Setelah kurang lebih empat tahun berdakwah di Johor, beliau meneruskan perjanan dakwahnya ke Jawa, Indonesia. Mula-mula, beliau tiba di Batavia, kemudian meneruskan ke Bogor, Solo dan Surabaya. Di kota-kota tersebut, beliau merasa kurang nyaman, walaupun kaum muslimin setempat menyambutnya dengan antusias. Pada akhir syawal 1301 H, beliau tiba di Bangil, Jawa Timur. Disinilah beliau merasakan kenyamanan dan pada akhirnya menetap untuk berdakwah. Setiap hari, selepas asar, beliau menggelar Rahah ( pengajian ), dan setiap kamis mengisi majelis taklim di Masjid Kalianyar.
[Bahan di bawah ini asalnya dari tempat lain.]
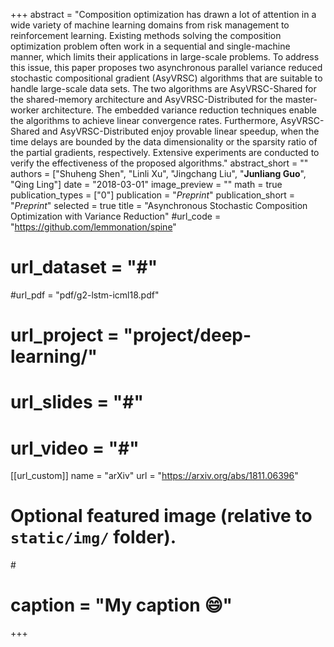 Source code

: +++
abstract = "Composition optimization has drawn a lot of attention in a wide variety of machine learning domains from risk management to reinforcement learning. Existing methods solving the composition optimization problem often work in a sequential and single-machine manner, which limits their applications in large-scale problems. To address this issue, this paper proposes two asynchronous parallel variance reduced stochastic compositional gradient (AsyVRSC) algorithms that are suitable to handle large-scale data sets. The two algorithms are AsyVRSC-Shared for the shared-memory architecture and AsyVRSC-Distributed for the master-worker architecture. The embedded variance reduction techniques enable the algorithms to achieve linear convergence rates. Furthermore, AsyVRSC-Shared and AsyVRSC-Distributed enjoy provable linear speedup, when the time delays are bounded by the data dimensionality or the sparsity ratio of the partial gradients, respectively. Extensive experiments are conducted to verify the effectiveness of the proposed algorithms."
abstract_short = ""
authors = ["Shuheng Shen", "Linli Xu", "Jingchang Liu", "**Junliang Guo**", "Qing Ling"]
date = "2018-03-01"
image_preview = ""
math = true
publication_types = ["0"]
publication = "*Preprint*"
publication_short = "*Preprint*"
selected = true
title = "Asynchronous Stochastic Composition Optimization with Variance Reduction"
#url_code = "https://github.com/lemmonation/spine"
# url_dataset = "#"
#url_pdf = "pdf/g2-lstm-icml18.pdf"
# url_project = "project/deep-learning/"
# url_slides = "#"
# url_video = "#"

[[url_custom]]
name = "arXiv"
url = "https://arxiv.org/abs/1811.06396"

# Optional featured image (relative to `static/img/` folder).
#<!-- [header]
#image = "headers/bubbles-wide.jpg" -->
# caption = "My caption :smile:"

+++
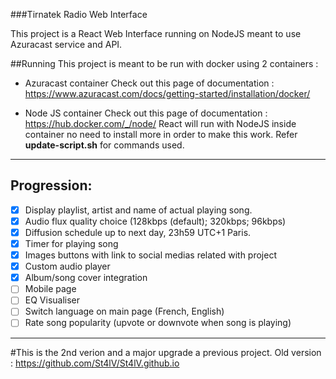 ###Tirnatek Radio Web Interface

This project is a React Web Interface running on NodeJS meant to use Azuracast service and API.

##Running
This project is meant to be run with docker using 2 containers :
- Azuracast container
  Check out this page of documentation : https://www.azuracast.com/docs/getting-started/installation/docker/

- Node JS container
  Check out this page of documentation : https://hub.docker.com/_/node/
  React will run with NodeJS inside container no need to install more in order to make this work.
  Refer **update-script.sh** for commands used.
---
## Progression:
 * [x] Display playlist, artist and name of actual playing song.
 * [x] Audio flux quality choice (128kbps (default); 320kbps; 96kbps)
 * [x] Diffusion schedule up to next day, 23h59 UTC+1 Paris.
 * [x] Timer for playing song
 * [x] Images buttons with link to social medias related with project
 * [x] Custom audio player 
 * [x] Album/song cover integration
 * [ ] Mobile page
 * [ ] EQ Visualiser
 * [ ] Switch language on main page (French, English)
 * [ ] Rate song popularity (upvote or downvote when song is playing)
---
#This is the 2nd verion and a major upgrade a previous project.
Old version : https://github.com/St4lV/St4lV.github.io
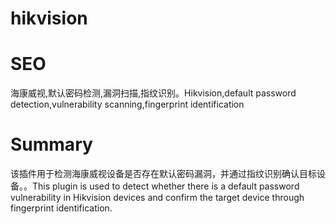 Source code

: # hikvision
# SEO
海康威视,默认密码检测,漏洞扫描,指纹识别。Hikvision,default password detection,vulnerability scanning,fingerprint identification
# Summary
该插件用于检测海康威视设备是否存在默认密码漏洞，并通过指纹识别确认目标设备。。This plugin is used to detect whether there is a default password vulnerability in Hikvision devices and confirm the target device through fingerprint identification.
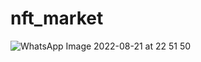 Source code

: # nft_market

![WhatsApp Image 2022-08-21 at 22 51 50](https://user-images.githubusercontent.com/84284375/185909583-be1d71b1-69dc-4cdc-890b-3b9c502c38c1.jpeg)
Beliau mengisi hari-harinya dengan ibadah. Sejak magrib hingga menjelang isya, beliau selalu membaca Al-Qur'an dengan hafalan. Selepas shalat Isya berjemaah, beliau beristirahat selama dua jam, dan setelah itu membaca ratib bersama anak dan para sahabatnya. Kemudian, beliau menyelenggarakan muthala'ah ( menelaah ) sampai pukul 24.00.
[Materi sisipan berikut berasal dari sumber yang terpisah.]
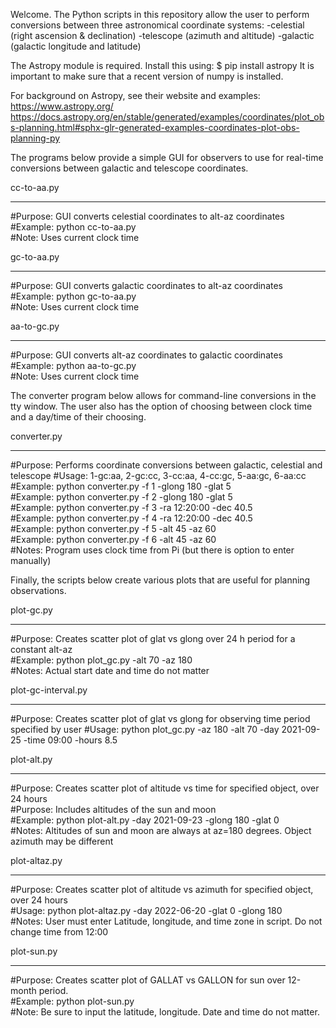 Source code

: Welcome.  The Python scripts in this repository allow the user to perform conversions between three astronomical coordinate systems:
-celestial (right ascension & declination)
-telescope (azimuth and altitude)
-galactic (galactic longitude and latitude)

The Astropy module is required.  Install this using:
$ pip install astropy
It is important to make sure that a recent version of numpy is installed.

For background on Astropy, see their website and examples:
https://www.astropy.org/
https://docs.astropy.org/en/stable/generated/examples/coordinates/plot_obs-planning.html#sphx-glr-generated-examples-coordinates-plot-obs-planning-py


The programs below provide a simple GUI for observers to use for real-time conversions between galactic and telescope coordinates.

cc-to-aa.py
****************************
#Purpose:   GUI converts celestial coordinates to alt-az coordinates    
#Example:   python cc-to-aa.py    
#Note:      Uses current clock time    

gc-to-aa.py
****************************
#Purpose:   GUI converts galactic coordinates to alt-az coordinates    
#Example:   python gc-to-aa.py    
#Note:      Uses current clock time    

aa-to-gc.py
****************************
#Purpose:   GUI converts alt-az coordinates to galactic coordinates
#Example:   python aa-to-gc.py    
#Note:      Uses current clock time 

The converter program below allows for command-line conversions in the tty window. 
The user also has the option of choosing between clock time and a day/time of their choosing.

converter.py
****************************
#Purpose:    Performs coordinate conversions between galactic, celestial and telescope 
#Usage:      1-gc:aa, 2-gc:cc, 3-cc:aa, 4-cc:gc, 5-aa:gc, 6-aa:cc    
#Example:    python converter.py -f 1 -glong 180 -glat 5    
#Example:    python converter.py -f 2 -glong 180 -glat 5    
#Example:    python converter.py -f 3 -ra 12:20:00 -dec 40.5    
#Example:    python converter.py -f 4 -ra 12:20:00 -dec 40.5    
#Example:    python converter.py -f 5 -alt 45 -az 60    
#Example:    python converter.py -f 6 -alt 45 -az 60    
#Notes:      Program uses clock time from Pi (but there is option to enter manually)    

Finally, the scripts below create various plots that are useful for planning observations.

plot-gc.py
****************************
#Purpose:    Creates scatter plot of glat vs glong over 24 h period for a constant alt-az    
#Example:    python plot_gc.py -alt 70 -az 180    
#Notes:      Actual start date and time do not matter    

plot-gc-interval.py
****************************
#Purpose:    Creates scatter plot of glat vs glong for observing time period specified by user
#Usage:      python plot_gc.py -az 180 -alt 70 -day 2021-09-25 -time 09:00 -hours 8.5

plot-alt.py
****************************
#Purpose:    Creates scatter plot of altitude vs time for specified object, over 24 hours    
#Purpose:    Includes altitudes of the sun and moon    
#Example:    python plot-alt.py -day 2021-09-23 -glong 180 -glat 0    
#Notes:      Altitudes of sun and moon are always at az=180 degrees. Object azimuth may be different    

plot-altaz.py
****************************
#Purpose:    Creates scatter plot of altitude vs azimuth for specified object, over 24 hours    
#Usage:      python plot-altaz.py -day 2022-06-20 -glat 0 -glong 180  
#Notes:      User must enter Latitude, longitude, and time zone in script.  Do not change time from 12:00      

plot-sun.py
****************************
#Purpose:   Creates scatter plot of GALLAT vs GALLON for sun over 12-month period.    
#Example:   python plot-sun.py    
#Note:      Be sure to input the latitude, longitude. Date and time do not matter.    

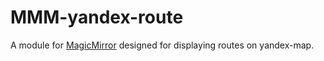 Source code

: # MMM-yandex-route
 A module for [MagicMirror](https://github.com/MichMich/MagicMirror) designed for displaying routes on yandex-map.
 
  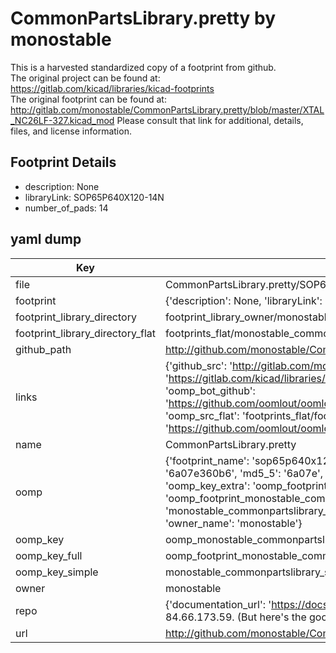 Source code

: # CommonPartsLibrary.pretty by monostable  
This is a harvested standardized copy of a footprint from github.  
The original project can be found at:  
https://gitlab.com/kicad/libraries/kicad-footprints  
The original footprint can be found at:
http://gitlab.com/monostable/CommonPartsLibrary.pretty/blob/master/XTAL_NC26LF-327.kicad_mod
Please consult that link for additional, details, files, and license information.  
## Footprint Details
* description: None  
* libraryLink: SOP65P640X120-14N  
* number_of_pads: 14  
## yaml dump  
| Key | Value |  
| --- | --- |  
| file | CommonPartsLibrary.pretty/SOP65P640X120-14N.kicad_mod |  
| footprint | {'description': None, 'libraryLink': 'SOP65P640X120-14N', 'number_of_pads': 14} |  
| footprint_library_directory | footprint_library_owner/monostable_CommonPartsLibrary.pretty |  
| footprint_library_directory_flat | footprints_flat/monostable_commonpartslibrary_sop65p640x120_14n/working |  
| github_path | http://github.com/monostable/CommonPartsLibrary.pretty/blob/master/SOP65P640X120-14N.kicad_mod |  
| links | {'github_src': 'http://gitlab.com/monostable/CommonPartsLibrary.pretty/blob/master/XTAL_NC26LF-327.kicad_mod', 'github_src_repo': 'https://gitlab.com/kicad/libraries/kicad-footprints', 'oomp_bot': 'footprints/monostable_commonpartslibrary_sop65p640x120_14n/working', 'oomp_bot_github': 'https://github.com/oomlout/oomlout_oomp_footprint_bot/tree/main/footprints/monostable_commonpartslibrary_sop65p640x120_14n/working', 'oomp_src_flat': 'footprints_flat/footprints_flat/monostable_commonpartslibrary_sop65p640x120_14n/working', 'oomp_src_flat_github': 'https://github.com/oomlout/oomlout_oomp_footprint_src/tree/main/footprints_flat/monostable_commonpartslibrary_sop65p640x120_14n/working'} |  
| name | CommonPartsLibrary.pretty |  
| oomp | {'footprint_name': 'sop65p640x120_14n', 'library_name': 'commonpartslibrary', 'md5': '6a07e360b656256617c70fa0b1b91bd9', 'md5_10': '6a07e360b6', 'md5_5': '6a07e', 'md5_6': '6a07e3', 'oomp_key': 'oomp_monostable_commonpartslibrary_sop65p640x120_14n', 'oomp_key_extra': 'oomp_footprint_monostable_commonpartslibrary_sop65p640x120_14n', 'oomp_key_full': 'oomp_footprint_monostable_commonpartslibrary_sop65p640x120_14n_6a07e3', 'oomp_key_simple': 'monostable_commonpartslibrary_sop65p640x120_14n', 'original_filename': 'CommonPartsLibrary.pretty/SOP65P640X120-14N.kicad_mod', 'owner_name': 'monostable'} |  
| oomp_key | oomp_monostable_commonpartslibrary_sop65p640x120_14n |  
| oomp_key_full | oomp_footprint_monostable_commonpartslibrary_sop65p640x120_14n |  
| oomp_key_simple | monostable_commonpartslibrary_sop65p640x120_14n |  
| owner | monostable |  
| repo | {'documentation_url': 'https://docs.github.com/rest/overview/resources-in-the-rest-api#rate-limiting', 'message': "API rate limit exceeded for 84.66.173.59. (But here's the good news: Authenticated requests get a higher rate limit. Check out the documentation for more details.)"} |  
| url | http://github.com/monostable/CommonPartsLibrary.pretty |  

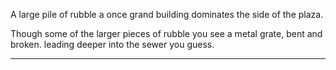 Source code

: A large pile of rubble a once grand building dominates the side of the plaza.

Though some of the larger pieces of rubble you see a metal grate, bent and broken. leading deeper into the sewer you guess.

---
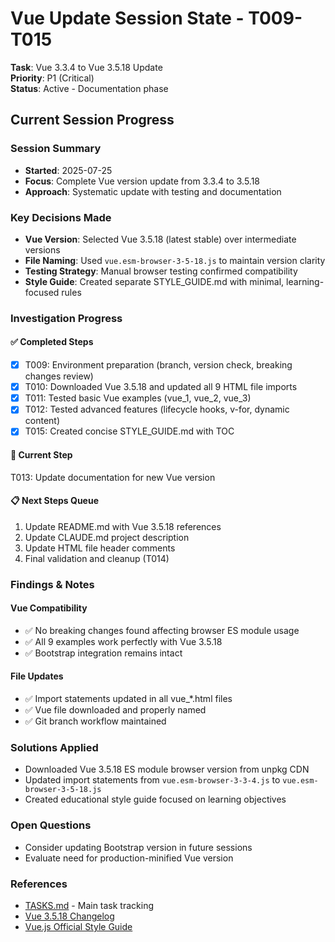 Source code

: # Vue Update Session State - T009-T015

**Task**: Vue 3.3.4 to Vue 3.5.18 Update  
**Priority**: P1 (Critical)  
**Status**: Active - Documentation phase

## Current Session Progress

### Session Summary
- **Started**: 2025-07-25
- **Focus**: Complete Vue version update from 3.3.4 to 3.5.18
- **Approach**: Systematic update with testing and documentation

### Key Decisions Made
- **Vue Version**: Selected Vue 3.5.18 (latest stable) over intermediate versions
- **File Naming**: Used `vue.esm-browser-3-5-18.js` to maintain version clarity
- **Testing Strategy**: Manual browser testing confirmed compatibility
- **Style Guide**: Created separate STYLE_GUIDE.md with minimal, learning-focused rules

### Investigation Progress

#### ✅ Completed Steps
- [x] T009: Environment preparation (branch, version check, breaking changes review)
- [x] T010: Downloaded Vue 3.5.18 and updated all 9 HTML file imports
- [x] T011: Tested basic Vue examples (vue_1, vue_2, vue_3)
- [x] T012: Tested advanced features (lifecycle hooks, v-for, dynamic content)
- [x] T015: Created concise STYLE_GUIDE.md with TOC

#### 🔄 Current Step
T013: Update documentation for new Vue version

#### 📋 Next Steps Queue
1. Update README.md with Vue 3.5.18 references
2. Update CLAUDE.md project description
3. Update HTML file header comments
4. Final validation and cleanup (T014)

### Findings & Notes

#### Vue Compatibility
- ✅ No breaking changes found affecting browser ES module usage
- ✅ All 9 examples work perfectly with Vue 3.5.18
- ✅ Bootstrap integration remains intact

#### File Updates
- ✅ Import statements updated in all vue_*.html files
- ✅ Vue file downloaded and properly named
- ✅ Git branch workflow maintained

### Solutions Applied
- Downloaded Vue 3.5.18 ES module browser version from unpkg CDN
- Updated import statements from `vue.esm-browser-3-3-4.js` to `vue.esm-browser-3-5-18.js`
- Created educational style guide focused on learning objectives

### Open Questions
- Consider updating Bootstrap version in future sessions
- Evaluate need for production-minified Vue version

### References
- [TASKS.md](./TASKS.md) - Main task tracking
- [Vue 3.5.18 Changelog](https://github.com/vuejs/core/blob/main/CHANGELOG.md)
- [Vue.js Official Style Guide](https://vuejs.org/style-guide/)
Dua jam kemudian, beliau beristirahat lalu shalat Sunah, dan setelah itu berkeliling kota Bangil.pukul 03.00 dinihari pulang, lalu shalat Tahajud hingga menjelang fajar. Setelah shalat Subuh berjemaah dengan keluarga, beliau membaca wirid sampai menjelang waktu dhuha, lalu sholat dhuha delapan raka'at. Begitulah amalan Ulama besar ini setiap hari.
Pada suatu malam, ketika berjalan mengelilingi kota Bangil, beliau bertemu dengan seorang anggota hansip. "Kenapa malam-malam begini Habib keliling di jalanan?".tanya hansip keheranan.
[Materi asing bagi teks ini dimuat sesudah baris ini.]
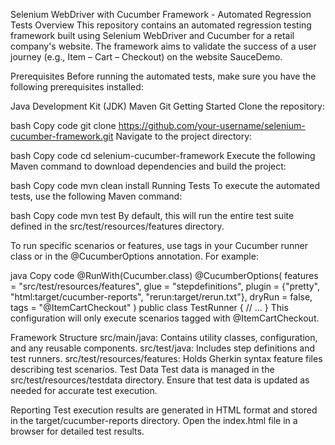 
Selenium WebDriver with Cucumber Framework - Automated Regression Tests
Overview
This repository contains an automated regression testing framework built using Selenium WebDriver and Cucumber for a retail company's website. The framework aims to validate the success of a user journey (e.g., Item – Cart – Checkout) on the website SauceDemo.

Prerequisites
Before running the automated tests, make sure you have the following prerequisites installed:

Java Development Kit (JDK)
Maven
Git
Getting Started
Clone the repository:

bash
Copy code
git clone https://github.com/your-username/selenium-cucumber-framework.git
Navigate to the project directory:

bash
Copy code
cd selenium-cucumber-framework
Execute the following Maven command to download dependencies and build the project:

bash
Copy code
mvn clean install
Running Tests
To execute the automated tests, use the following Maven command:

bash
Copy code
mvn test
By default, this will run the entire test suite defined in the src/test/resources/features directory.

To run specific scenarios or features, use tags in your Cucumber runner class or in the @CucumberOptions annotation. For example:

java
Copy code
@RunWith(Cucumber.class)
@CucumberOptions(
features = "src/test/resources/features",
glue = "stepdefinitions",
plugin = {"pretty", "html:target/cucumber-reports", "rerun:target/rerun.txt"},
dryRun = false,
tags = "@ItemCartCheckout"
)
public class TestRunner {
// ...
}
This configuration will only execute scenarios tagged with @ItemCartCheckout.

Framework Structure
src/main/java: Contains utility classes, configuration, and any reusable components.
src/test/java: Includes step definitions and test runners.
src/test/resources/features: Holds Gherkin syntax feature files describing test scenarios.
Test Data
Test data is managed in the src/test/resources/testdata directory. Ensure that test data is updated as needed for accurate test execution.

Reporting
Test execution results are generated in HTML format and stored in the target/cucumber-reports directory. Open the index.html file in a browser for detailed test results. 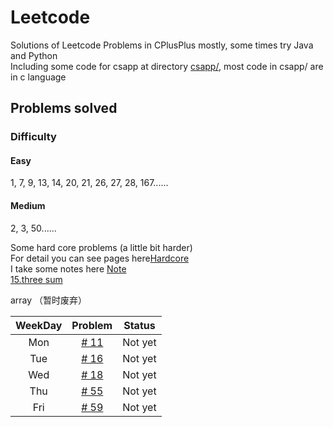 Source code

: # Leetcode
Solutions of Leetcode Problems in CPlusPlus mostly, some times try Java and Python   
Including some code for csapp at directory [csapp/](https://github.com/qq992792890/Leetcode/tree/master/csapp), most code in csapp/ are in c language

## Problems solved

### Difficulty
#### Easy
1, 7, 9, 13, 14, 20, 21, 26, 27, 28, 167......   
#### Medium
2, 3, 50...... 

Some hard core problems (a little bit harder)  
For detail you can see pages here[Hardcore](https://github.com/qq992792890/Leetcode/blob/master/Hardcore.md)   
I take some notes here
[Note](https://github.com/qq992792890/Leetcode/blob/master/Note.md)   
[15.three sum](https://github.com/qq992792890/Leetcode/tree/master/Hardcore.md)   
   
array （暂时废弃）   

|WeekDay|Problem|Status|
|:-----:|:-----:|:----:|
|Mon|[# 11](https://leetcode.com/problems/container-with-most-water/description/)|Not yet|
|Tue|[# 16](https://leetcode.com/problems/3sum-closest/description/)|Not yet|
|Wed|[# 18](https://leetcode.com/problems/4sum/description/)|Not yet|
|Thu|[# 55](https://leetcode.com/problems/jump-game/description/)|Not yet|
|Fri|[# 59](https://leetcode.com/problems/spiral-matrix-ii/description/)|Not yet|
"Mengapa kamu juga berada di pos penjagaan ini?" Habib Abdullah kembali bertanya.
"Kami ditugasi oleh Pak Camat menjaga daerah sekitar ini." Jawab Hansip.
Maka Habib Abdullah pun menimpali, "Saya mendapat tugas dari penguasa alam semesta."
Suatu hari, beliau membacakan kitab-kitab karangan Habib Abdullah bin Alwi Al-Haddad di Masjid Kalianyar. Setiap kali hadir di majelis taklim yang dihadiri kurang lebih 60 orang itu, beliau biasa membawa ketel kecil berisi kopi. Usai pengajian, menjelang magrib, dihidangkanlah kopi untuk para jemaah. Kopi itu cukup untuk 60 orang yang hadir.
Suatu hari, tanpa diduga, Habib Muhammad bin Ahmad Al-Muhdhar bersama rombongan sebanyak 60 orang berkunjung ke majlis taklim tersebut. Habib Abdullah pun minta Syekh Mubarak Jabli menuangkan kopi dan menghidangkannya kepada mereka. Setelah menuangkan kopi ke beberapa cangkir, ternyata kopinya habis, dan ia berhenti menghidangkan kopi.
"Tuangkanlah lagi kopinya." Kata Habib Abdullah.
Dengan bingung, Syekh Mubarak berbisik kepada Habib Muhammad, putra Habib Abdullah, "Ketelnya sudah kosong."
Tapi kata Habib Muhammad, "Turuti saja perintahnya."
Maka Syekh Mubarak pun kembali mencoba menuangkan kopi ke cangkir-cangkir dari ketel kosong itu. Tapi betapa terkejut manakala dilihatnya, atas izin Allah swt, dari ketel kosong tetap mengucur kopi hangat hingga seluruh tamu kebagian.
Suatu sore, seorang bangsawan Bugis dari Makassar bertandang ke Bangil, dan menghadiahkan sebuah peti dari emas berisi kayu gaharu, dan sejumlah besar uang untuk Habib Abdullah. Sebelum menerima hadiah, beliauu bertanya, "Apakah di negerimu ada orang yang berhak menerima sedekah?"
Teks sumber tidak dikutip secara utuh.